Sunday, December 10, 2023

Phone applications helping grow agriculture industry

Must read

By Katie Keiger

Poultry Times staff

GAINESVILLE, Ga. — Technology is a growing industry, but arguably the most influential piece of technology common people own is their phone. Specifically, the technology in phone applications, which can be as diverse in the topics covered as they are precise in potential execution.

The weather is an unpredictable factor that must be taken into account for farming on a daily basis. According to Agweb, there are weather applications that can help farmers in all stages of farming. “NOAA High-Def Radar Pro” is an app that allows purchasers to explore the recent history a location’s droughts and wildfires. Farmers can zoom in on particular areas, scan to see past problems of the place and then use the information about the soil to prepare for the next sowing season.

Some programs allow for even more in depth views of a location’s soil. For example, “SoilWeb” shows exactly what type of soil is in an area and how deep it probably is. Users of this app would still need to manually research to find out more applicable information regarding crop use in specific soil.

During inclement weather, cattle and other animals require shelter. However, as the daily forecast is not always accurate, it is difficult to know how severe a storm will be until it hits an area.

Several applications can give minute-by-minute updates about the weather and tell how long a storm will be in the area, which can be useful when dealing with a restless herd. Agweb suggests “Dark Sky” as it can be programmed to give alerts to people who cannot constantly check the weather.

Light rain can be tolerated by chickens, but it can also lead to excess moisture being tracked in from organic poultry producers’ chickens that must be allowed outside access. Moisture in broiler houses can lead to ammonia and bacteria build up.

Understanding this, Michael Czarick, a poultry housing engineer at the University of Georgia Department of Poultry Science, created Chkminvent, an app to calculate to measure moisture.

According to a paper published in UGA’s “Poultry Housing Tips,” the program factors in inside and outside temperature and humidity and ventilation ability to estimate the minimum ventilation fans runtime to achieve a moisture balance. Chkminvent is free and only available on Apple devices.

Moisture correlates with heat, but not always directly, and if animals are outside, nothing can be done about humidity issues. Apps that compute heat stress based on the environment outside can help ranchers determine how long to keep their animals outside on hot days. Some of these apps even provide solutions and tips on how to reduce heat stress.

The belief of “you are what you eat” is true with animals, as research has shown with the effect of antibiotics and vitamin supplements. Some programs give general consumption measurements based on weight of the animals and ingredients in the food, while others give nutrition facts about products and what they will do to help animals grow.

The marketing side of farming can be as unpredictable as growing the crops or tending to the animals. There are applicants that show the changes in daily market prices and predict future economy shifts. “KIS Futures” allows users to track prices of grains and livestock, but has mixed reviews in performance.

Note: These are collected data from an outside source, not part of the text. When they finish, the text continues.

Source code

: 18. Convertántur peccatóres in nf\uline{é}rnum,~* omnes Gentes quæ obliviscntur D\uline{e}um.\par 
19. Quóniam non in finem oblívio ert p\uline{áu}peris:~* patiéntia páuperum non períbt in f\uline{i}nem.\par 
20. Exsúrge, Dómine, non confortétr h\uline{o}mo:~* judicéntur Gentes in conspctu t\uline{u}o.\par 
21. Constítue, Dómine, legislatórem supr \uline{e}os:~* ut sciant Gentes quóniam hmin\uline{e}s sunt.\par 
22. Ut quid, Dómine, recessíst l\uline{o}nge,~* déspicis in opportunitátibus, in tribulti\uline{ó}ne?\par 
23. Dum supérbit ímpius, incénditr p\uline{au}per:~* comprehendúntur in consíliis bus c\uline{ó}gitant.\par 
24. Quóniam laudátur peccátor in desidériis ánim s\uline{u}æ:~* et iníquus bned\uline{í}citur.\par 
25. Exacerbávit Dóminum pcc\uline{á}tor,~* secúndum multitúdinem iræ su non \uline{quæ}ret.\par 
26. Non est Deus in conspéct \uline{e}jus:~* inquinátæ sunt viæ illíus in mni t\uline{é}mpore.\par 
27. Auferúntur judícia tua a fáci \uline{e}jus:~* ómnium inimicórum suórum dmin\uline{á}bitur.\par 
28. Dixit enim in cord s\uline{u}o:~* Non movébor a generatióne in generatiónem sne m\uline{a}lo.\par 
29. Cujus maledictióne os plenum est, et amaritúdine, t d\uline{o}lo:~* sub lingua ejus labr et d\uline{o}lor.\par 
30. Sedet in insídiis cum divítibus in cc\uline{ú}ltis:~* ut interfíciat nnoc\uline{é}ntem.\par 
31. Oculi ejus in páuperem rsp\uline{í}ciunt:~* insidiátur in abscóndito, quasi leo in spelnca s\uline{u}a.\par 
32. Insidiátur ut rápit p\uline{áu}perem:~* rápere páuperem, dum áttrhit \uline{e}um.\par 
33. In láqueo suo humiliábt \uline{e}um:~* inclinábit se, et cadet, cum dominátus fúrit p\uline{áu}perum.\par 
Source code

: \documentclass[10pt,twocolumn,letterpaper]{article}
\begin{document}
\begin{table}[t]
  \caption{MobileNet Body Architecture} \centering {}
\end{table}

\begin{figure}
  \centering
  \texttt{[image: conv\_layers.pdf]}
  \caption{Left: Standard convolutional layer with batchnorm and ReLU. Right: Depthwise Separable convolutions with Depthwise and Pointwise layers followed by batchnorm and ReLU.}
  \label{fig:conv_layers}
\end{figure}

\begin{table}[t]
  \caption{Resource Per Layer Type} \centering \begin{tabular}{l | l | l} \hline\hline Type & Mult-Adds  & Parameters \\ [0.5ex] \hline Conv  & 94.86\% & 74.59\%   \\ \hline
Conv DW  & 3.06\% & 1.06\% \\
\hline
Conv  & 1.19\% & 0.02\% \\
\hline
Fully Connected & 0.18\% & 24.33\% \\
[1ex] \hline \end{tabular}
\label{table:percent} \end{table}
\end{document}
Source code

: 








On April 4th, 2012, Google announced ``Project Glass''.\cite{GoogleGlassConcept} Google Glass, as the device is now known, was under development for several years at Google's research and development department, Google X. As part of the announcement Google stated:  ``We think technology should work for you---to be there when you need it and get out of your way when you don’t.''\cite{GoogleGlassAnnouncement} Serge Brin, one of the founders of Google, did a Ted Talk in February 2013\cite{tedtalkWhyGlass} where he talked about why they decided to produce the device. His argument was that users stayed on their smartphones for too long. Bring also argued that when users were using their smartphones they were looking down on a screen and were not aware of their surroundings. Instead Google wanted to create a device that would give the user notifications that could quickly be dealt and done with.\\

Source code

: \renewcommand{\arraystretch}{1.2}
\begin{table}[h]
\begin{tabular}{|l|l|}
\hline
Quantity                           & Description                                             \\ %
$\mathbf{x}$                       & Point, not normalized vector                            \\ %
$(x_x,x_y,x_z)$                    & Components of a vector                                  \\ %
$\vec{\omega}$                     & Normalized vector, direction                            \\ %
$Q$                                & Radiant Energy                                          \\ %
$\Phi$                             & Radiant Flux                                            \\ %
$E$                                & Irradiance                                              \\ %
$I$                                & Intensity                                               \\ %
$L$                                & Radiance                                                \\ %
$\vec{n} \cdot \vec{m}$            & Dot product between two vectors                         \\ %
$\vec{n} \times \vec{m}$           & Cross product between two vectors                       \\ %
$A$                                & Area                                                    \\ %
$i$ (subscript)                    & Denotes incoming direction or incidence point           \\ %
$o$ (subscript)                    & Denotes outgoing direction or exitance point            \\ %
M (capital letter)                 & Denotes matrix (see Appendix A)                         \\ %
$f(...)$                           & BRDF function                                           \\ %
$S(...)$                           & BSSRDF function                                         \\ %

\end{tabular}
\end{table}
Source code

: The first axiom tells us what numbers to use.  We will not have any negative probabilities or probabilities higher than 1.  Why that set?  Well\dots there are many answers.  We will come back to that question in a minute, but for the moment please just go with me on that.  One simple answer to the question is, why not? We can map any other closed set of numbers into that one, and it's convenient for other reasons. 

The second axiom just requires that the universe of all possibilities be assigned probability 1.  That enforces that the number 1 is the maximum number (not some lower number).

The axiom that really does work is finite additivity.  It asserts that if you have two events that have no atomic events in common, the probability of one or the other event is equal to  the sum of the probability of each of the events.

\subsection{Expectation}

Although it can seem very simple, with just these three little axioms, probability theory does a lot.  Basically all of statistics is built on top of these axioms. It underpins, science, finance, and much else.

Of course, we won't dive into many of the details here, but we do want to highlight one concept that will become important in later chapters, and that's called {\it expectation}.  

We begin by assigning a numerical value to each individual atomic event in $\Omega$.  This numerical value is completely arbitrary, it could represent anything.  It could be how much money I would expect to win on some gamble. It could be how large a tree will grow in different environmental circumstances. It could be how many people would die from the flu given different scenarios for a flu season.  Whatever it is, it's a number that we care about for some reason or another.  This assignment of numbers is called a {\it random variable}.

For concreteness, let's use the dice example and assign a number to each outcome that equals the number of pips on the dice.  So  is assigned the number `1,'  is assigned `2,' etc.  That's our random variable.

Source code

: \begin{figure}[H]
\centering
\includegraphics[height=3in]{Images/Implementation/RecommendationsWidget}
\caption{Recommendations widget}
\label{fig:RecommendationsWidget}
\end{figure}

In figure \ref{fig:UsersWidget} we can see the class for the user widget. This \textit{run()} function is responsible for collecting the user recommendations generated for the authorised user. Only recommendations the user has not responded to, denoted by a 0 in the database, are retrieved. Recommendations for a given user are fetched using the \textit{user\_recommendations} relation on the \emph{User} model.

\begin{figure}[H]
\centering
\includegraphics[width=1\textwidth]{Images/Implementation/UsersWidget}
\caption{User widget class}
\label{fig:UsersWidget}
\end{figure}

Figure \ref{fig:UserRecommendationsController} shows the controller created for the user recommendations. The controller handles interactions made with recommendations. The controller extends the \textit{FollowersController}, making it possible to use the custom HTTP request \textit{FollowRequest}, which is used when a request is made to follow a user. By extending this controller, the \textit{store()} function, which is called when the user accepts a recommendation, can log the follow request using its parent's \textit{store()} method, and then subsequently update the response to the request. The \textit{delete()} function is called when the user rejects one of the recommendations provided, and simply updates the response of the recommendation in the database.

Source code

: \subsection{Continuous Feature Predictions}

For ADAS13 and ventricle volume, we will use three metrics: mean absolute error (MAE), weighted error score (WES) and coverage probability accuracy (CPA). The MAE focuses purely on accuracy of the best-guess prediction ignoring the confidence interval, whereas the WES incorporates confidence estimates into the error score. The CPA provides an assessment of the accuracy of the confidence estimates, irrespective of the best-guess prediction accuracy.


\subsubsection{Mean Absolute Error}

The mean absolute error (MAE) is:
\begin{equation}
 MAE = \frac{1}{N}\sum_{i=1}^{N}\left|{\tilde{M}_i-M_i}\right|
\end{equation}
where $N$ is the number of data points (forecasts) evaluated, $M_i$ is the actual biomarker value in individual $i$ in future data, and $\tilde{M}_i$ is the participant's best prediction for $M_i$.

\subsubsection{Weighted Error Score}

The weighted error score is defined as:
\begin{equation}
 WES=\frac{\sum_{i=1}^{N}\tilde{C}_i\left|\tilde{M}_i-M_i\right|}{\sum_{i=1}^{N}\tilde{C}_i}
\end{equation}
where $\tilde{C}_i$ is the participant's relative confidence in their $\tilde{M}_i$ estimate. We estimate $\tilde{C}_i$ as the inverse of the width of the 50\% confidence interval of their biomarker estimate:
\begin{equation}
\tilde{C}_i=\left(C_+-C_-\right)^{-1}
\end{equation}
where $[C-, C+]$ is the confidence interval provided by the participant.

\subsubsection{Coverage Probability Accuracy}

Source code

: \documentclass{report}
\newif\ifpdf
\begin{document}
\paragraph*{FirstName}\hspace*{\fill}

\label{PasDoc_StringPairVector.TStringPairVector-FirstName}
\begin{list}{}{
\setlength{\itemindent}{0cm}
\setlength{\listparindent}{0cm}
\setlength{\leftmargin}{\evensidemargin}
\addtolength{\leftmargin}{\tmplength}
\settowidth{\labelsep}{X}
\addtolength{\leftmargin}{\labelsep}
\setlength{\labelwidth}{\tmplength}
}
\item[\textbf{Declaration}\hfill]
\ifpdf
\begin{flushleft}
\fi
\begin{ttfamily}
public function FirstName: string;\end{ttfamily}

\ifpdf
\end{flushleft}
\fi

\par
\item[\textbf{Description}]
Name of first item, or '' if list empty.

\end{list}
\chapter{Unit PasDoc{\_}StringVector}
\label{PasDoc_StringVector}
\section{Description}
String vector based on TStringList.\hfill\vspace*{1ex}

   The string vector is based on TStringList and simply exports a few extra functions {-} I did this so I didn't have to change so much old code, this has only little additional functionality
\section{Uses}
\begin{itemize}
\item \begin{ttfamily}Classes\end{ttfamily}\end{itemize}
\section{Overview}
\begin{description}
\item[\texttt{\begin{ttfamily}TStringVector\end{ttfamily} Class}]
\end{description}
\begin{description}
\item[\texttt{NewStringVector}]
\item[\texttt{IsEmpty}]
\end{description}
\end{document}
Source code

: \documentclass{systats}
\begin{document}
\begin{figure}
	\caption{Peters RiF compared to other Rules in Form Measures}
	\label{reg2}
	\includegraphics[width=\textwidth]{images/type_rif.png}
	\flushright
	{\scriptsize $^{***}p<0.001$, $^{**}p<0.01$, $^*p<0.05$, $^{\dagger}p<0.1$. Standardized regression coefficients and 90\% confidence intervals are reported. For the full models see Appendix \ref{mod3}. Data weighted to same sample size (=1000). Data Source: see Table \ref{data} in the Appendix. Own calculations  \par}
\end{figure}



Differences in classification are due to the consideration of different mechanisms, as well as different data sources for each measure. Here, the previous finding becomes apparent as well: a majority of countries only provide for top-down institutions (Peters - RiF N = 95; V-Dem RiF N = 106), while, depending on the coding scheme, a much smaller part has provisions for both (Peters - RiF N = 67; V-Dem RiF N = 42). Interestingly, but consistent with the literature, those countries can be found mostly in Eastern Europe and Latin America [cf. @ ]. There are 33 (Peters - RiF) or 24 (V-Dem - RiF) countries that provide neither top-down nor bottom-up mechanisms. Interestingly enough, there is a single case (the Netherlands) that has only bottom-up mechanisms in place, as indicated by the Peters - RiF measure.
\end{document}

Financially maintaining a farm is the same as managing a business. “Poultry,” “Poultry Manager 2.0,” “Chicken Farm Calculator” and “Poultry Mobile” are poultry specific applications that offer services to help poultry producers with managing a business plan, cash flow and bird health.

Illnesses can cost any industry money, and in poultry houses diseases must be addressed as quickly as possible to prevent further contamination.

The University of Missouri created “Poultry Diseases” which features a search engine with information of different diseases as well as visual aids. The app is $9.99 and was designed for veterinarian professionals, but Farmer’s Weekly said that it can be for anyone with an interest in poultry health.

There are cheaper applications to diagnose and understand animal diseases and many that serve a variety of species. Some programs can show treatments to individual viruses and others simply provide checklists to help producers figure out what illness an animal has.

It is important to research before purchasing or downloading an app, as even the free ones can take up space or possibly slow down the phone’s speed. There are apps for finding apps, but David Nield of Gizmodo said that reading reviews and word-of-mouth recommendations are the best ways to filter search results.